=== Section Start ===

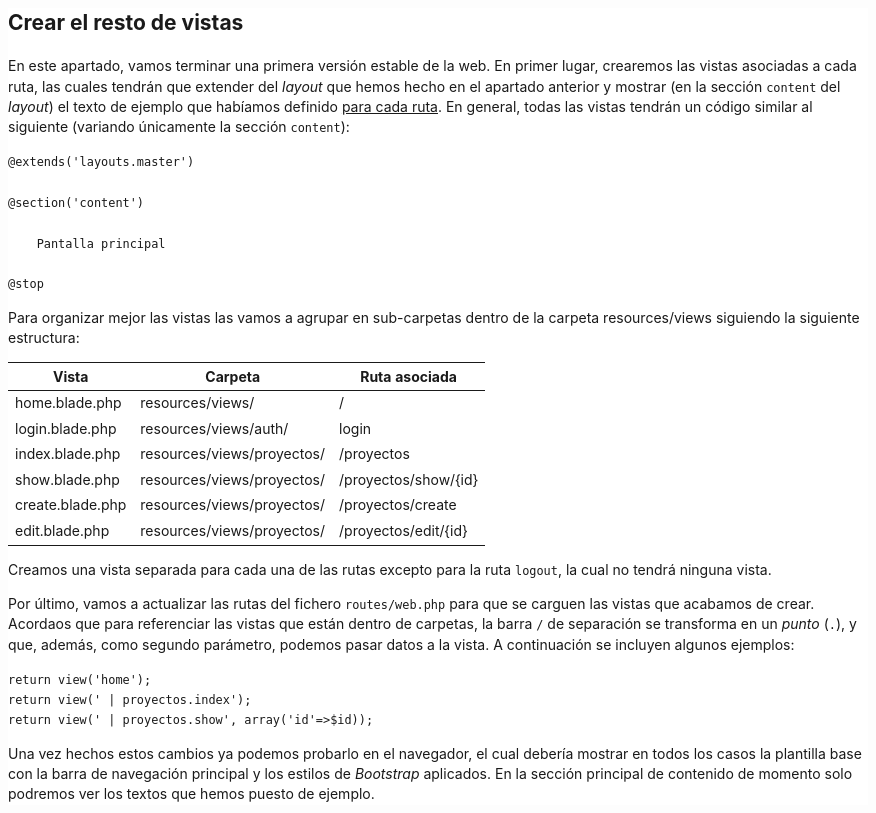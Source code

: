 ## Crear el resto de vistas

En este apartado, vamos terminar una primera versión estable de la web. En primer lugar, crearemos las vistas asociadas a cada ruta, las cuales tendrán que extender del _layout_ que hemos hecho en el apartado anterior y mostrar (en la sección `content` del _layout_) el texto de ejemplo que habíamos definido [para cada ruta](./023_rutas.md#ejercicios). En general, todas las vistas tendrán un código similar al siguiente (variando únicamente la sección `content`):

```
@extends('layouts.master')

@section('content')

    Pantalla principal

@stop
```

Para organizar mejor las vistas las vamos a agrupar en sub-carpetas dentro de la carpeta resources/views siguiendo la siguiente estructura:

Vista | Carpeta | Ruta asociada
------|---------|--------------
home.blade.php | resources/views/ | /
login.blade.php | resources/views/auth/ | login
index.blade.php | resources/views/proyectos/ | /proyectos
show.blade.php | resources/views/proyectos/ | /proyectos/show/{id}
create.blade.php | resources/views/proyectos/ | /proyectos/create
edit.blade.php | resources/views/proyectos/ | /proyectos/edit/{id}

Creamos una vista separada para cada una de las rutas excepto para la ruta `logout`, la cual no tendrá ninguna vista.

Por último, vamos a actualizar las rutas del fichero `routes/web.php` para que se carguen las vistas que acabamos de crear. Acordaos que para referenciar las vistas que están dentro de carpetas, la barra `/` de separación se transforma en un _punto_ (`.`), y que, además, como segundo parámetro, podemos pasar datos a la vista. A continuación se incluyen algunos ejemplos:

```
return view('home');
return view(' | proyectos.index');
return view(' | proyectos.show', array('id'=>$id));
```

Una vez hechos estos cambios ya podemos probarlo en el navegador, el cual debería mostrar en todos los casos la plantilla base con la barra de navegación principal y los estilos de _Bootstrap_ aplicados. En la sección principal de contenido de momento solo podremos ver los textos que hemos puesto de ejemplo.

=== Section End ===

Exercise details:
Note each line of the entries that has "show" in it, and copy those lines.

Result for this exercise:
show.blade.php | resources/views/proyectos/ | /proyectos/show/{id}
return view(' | proyectos.show', array('id'=>$id));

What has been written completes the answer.